In making these illegal disclosures, the defendant put the life of at least one individual in great danger. This individual, identified as Human Asset No. 1 in the Indictment, see Indictment, ¶ 14, played a role in Classified Program No. 1. The defendant’s illegal disclosures revealed certain identifying information about Human Asset No. 1 that placed Human Asset No. 1 in great danger. Id. at ¶ 42. The threat to Human Asset No. 1 was so great that certain United States government officials cited the danger to Human Asset No. 1 as one reason why Author A’s employer should not publish a newspaper article about Classified Program No. 1 in late April 2003. Id. at ¶ 42.
That expressed concern is really rich, as Risen’s book suggests that one of the concerns of the MERLIN case officer–presumably Sterling himself–is that the CIA had botched the process of doctoring the nuke plans so badly, the Russian immediately became aware of the flaw in the plans.
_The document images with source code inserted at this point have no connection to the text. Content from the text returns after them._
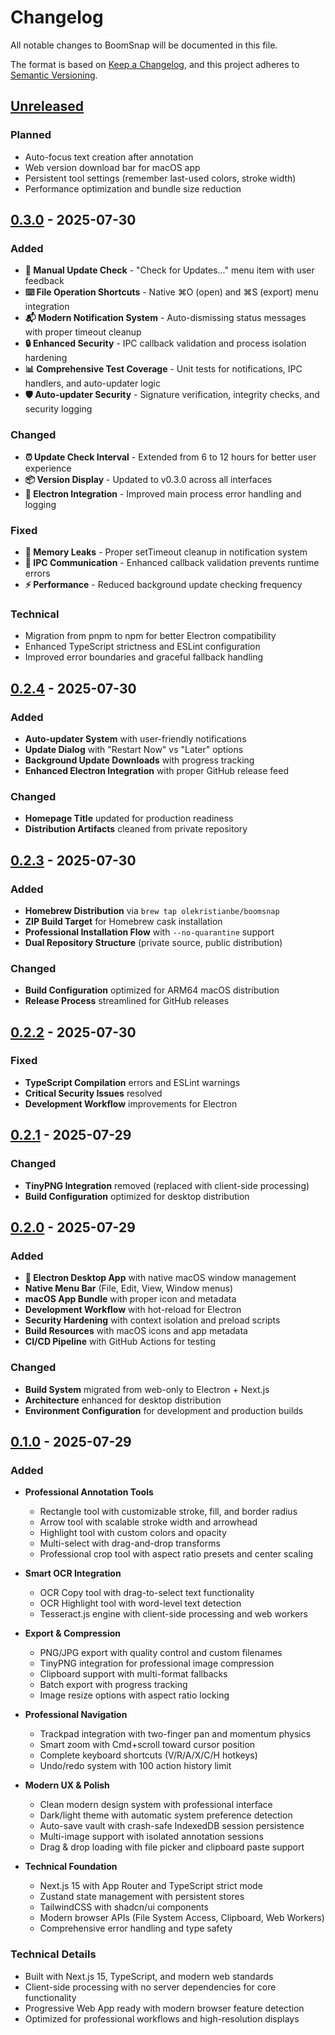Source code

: # Changelog

All notable changes to BoomSnap will be documented in this file.

The format is based on [Keep a Changelog](https://keepachangelog.com/en/1.0.0/),
and this project adheres to [Semantic Versioning](https://semver.org/spec/v2.0.0.html).

## [Unreleased]

### Planned
- Auto-focus text creation after annotation
- Web version download bar for macOS app
- Persistent tool settings (remember last-used colors, stroke width)
- Performance optimization and bundle size reduction

## [0.3.0] - 2025-07-30

### Added
- **🎯 Manual Update Check** - "Check for Updates..." menu item with user feedback
- **⌨️ File Operation Shortcuts** - Native ⌘O (open) and ⌘S (export) menu integration
- **📬 Modern Notification System** - Auto-dismissing status messages with proper timeout cleanup
- **🔒 Enhanced Security** - IPC callback validation and process isolation hardening
- **📊 Comprehensive Test Coverage** - Unit tests for notifications, IPC handlers, and auto-updater logic
- **🛡️ Auto-updater Security** - Signature verification, integrity checks, and security logging

### Changed
- **⏰ Update Check Interval** - Extended from 6 to 12 hours for better user experience
- **📦 Version Display** - Updated to v0.3.0 across all interfaces
- **🔧 Electron Integration** - Improved main process error handling and logging

### Fixed
- **🔌 Memory Leaks** - Proper setTimeout cleanup in notification system
- **🔗 IPC Communication** - Enhanced callback validation prevents runtime errors
- **⚡ Performance** - Reduced background update checking frequency

### Technical
- Migration from pnpm to npm for better Electron compatibility
- Enhanced TypeScript strictness and ESLint configuration
- Improved error boundaries and graceful fallback handling

## [0.2.4] - 2025-07-30

### Added
- **Auto-updater System** with user-friendly notifications
- **Update Dialog** with "Restart Now" vs "Later" options
- **Background Update Downloads** with progress tracking
- **Enhanced Electron Integration** with proper GitHub release feed

### Changed
- **Homepage Title** updated for production readiness
- **Distribution Artifacts** cleaned from private repository

## [0.2.3] - 2025-07-30

### Added
- **Homebrew Distribution** via `brew tap olekristianbe/boomsnap`
- **ZIP Build Target** for Homebrew cask installation
- **Professional Installation Flow** with `--no-quarantine` support
- **Dual Repository Structure** (private source, public distribution)

### Changed
- **Build Configuration** optimized for ARM64 macOS distribution
- **Release Process** streamlined for GitHub releases

## [0.2.2] - 2025-07-30

### Fixed
- **TypeScript Compilation** errors and ESLint warnings
- **Critical Security Issues** resolved
- **Development Workflow** improvements for Electron

## [0.2.1] - 2025-07-29

### Changed
- **TinyPNG Integration** removed (replaced with client-side processing)
- **Build Configuration** optimized for desktop distribution

## [0.2.0] - 2025-07-29

### Added
- **🚀 Electron Desktop App** with native macOS window management
- **Native Menu Bar** (File, Edit, View, Window menus)
- **macOS App Bundle** with proper icon and metadata
- **Development Workflow** with hot-reload for Electron
- **Security Hardening** with context isolation and preload scripts
- **Build Resources** with macOS icons and app metadata
- **CI/CD Pipeline** with GitHub Actions for testing

### Changed
- **Build System** migrated from web-only to Electron + Next.js
- **Architecture** enhanced for desktop distribution
- **Environment Configuration** for development and production builds

## [0.1.0] - 2025-07-29

### Added

- **Professional Annotation Tools**
  - Rectangle tool with customizable stroke, fill, and border radius
  - Arrow tool with scalable stroke width and arrowhead
  - Highlight tool with custom colors and opacity
  - Multi-select with drag-and-drop transforms
  - Professional crop tool with aspect ratio presets and center scaling

- **Smart OCR Integration**
  - OCR Copy tool with drag-to-select text functionality
  - OCR Highlight tool with word-level text detection
  - Tesseract.js engine with client-side processing and web workers

- **Export & Compression**
  - PNG/JPG export with quality control and custom filenames
  - TinyPNG integration for professional image compression
  - Clipboard support with multi-format fallbacks
  - Batch export with progress tracking
  - Image resize options with aspect ratio locking

- **Professional Navigation**
  - Trackpad integration with two-finger pan and momentum physics
  - Smart zoom with Cmd+scroll toward cursor position
  - Complete keyboard shortcuts (V/R/A/X/C/H hotkeys)
  - Undo/redo system with 100 action history limit

- **Modern UX & Polish**
  - Clean modern design system with professional interface
  - Dark/light theme with automatic system preference detection
  - Auto-save vault with crash-safe IndexedDB session persistence
  - Multi-image support with isolated annotation sessions
  - Drag & drop loading with file picker and clipboard paste support

- **Technical Foundation**
  - Next.js 15 with App Router and TypeScript strict mode
  - Zustand state management with persistent stores
  - TailwindCSS with shadcn/ui components
  - Modern browser APIs (File System Access, Clipboard, Web Workers)
  - Comprehensive error handling and type safety

### Technical Details

- Built with Next.js 15, TypeScript, and modern web standards
- Client-side processing with no server dependencies for core functionality
- Progressive Web App ready with modern browser feature detection
- Optimized for professional workflows and high-resolution displays

[Unreleased]: https://github.com/olekristianbe/boomsnap/compare/v0.3.0...HEAD
[0.3.0]: https://github.com/olekristianbe/boomsnap/releases/tag/v0.3.0
[0.2.4]: https://github.com/olekristianbe/boomsnap/releases/tag/v0.2.4
[0.2.3]: https://github.com/olekristianbe/boomsnap/releases/tag/v0.2.3
[0.2.2]: https://github.com/olekristianbe/boomsnap-private/commits/main
[0.2.1]: https://github.com/olekristianbe/boomsnap-private/commits/main
[0.2.0]: https://github.com/olekristianbe/boomsnap-private/commits/main
[0.1.0]: https://github.com/olekristianbe/boomsnap-private/releases/tag/v0.1.0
Within minutes of being handed the designs, [the Russian] had identified a flaw. “This isn’t right,” he told the CIA officers gathered around the hotel room. “There is something wrong.” His comments prompted stony looks, but no straight answers from the CIA men in the room. No one in the San Francisco meeting seemed surprised by the Russian’s assertion that the blueprints didn’t look quite right, but no one wanted to enlighten him further on the matter, either.
In fact, the CIA case officer who was the Russian’s personal handler had been stunned by the Russian’s statement. During a break, he took the senior CIA officer aside. “He wasn’t supposed to know that,” the CIA case officer told his superior. “He wasn’t supposed to find a flaw.”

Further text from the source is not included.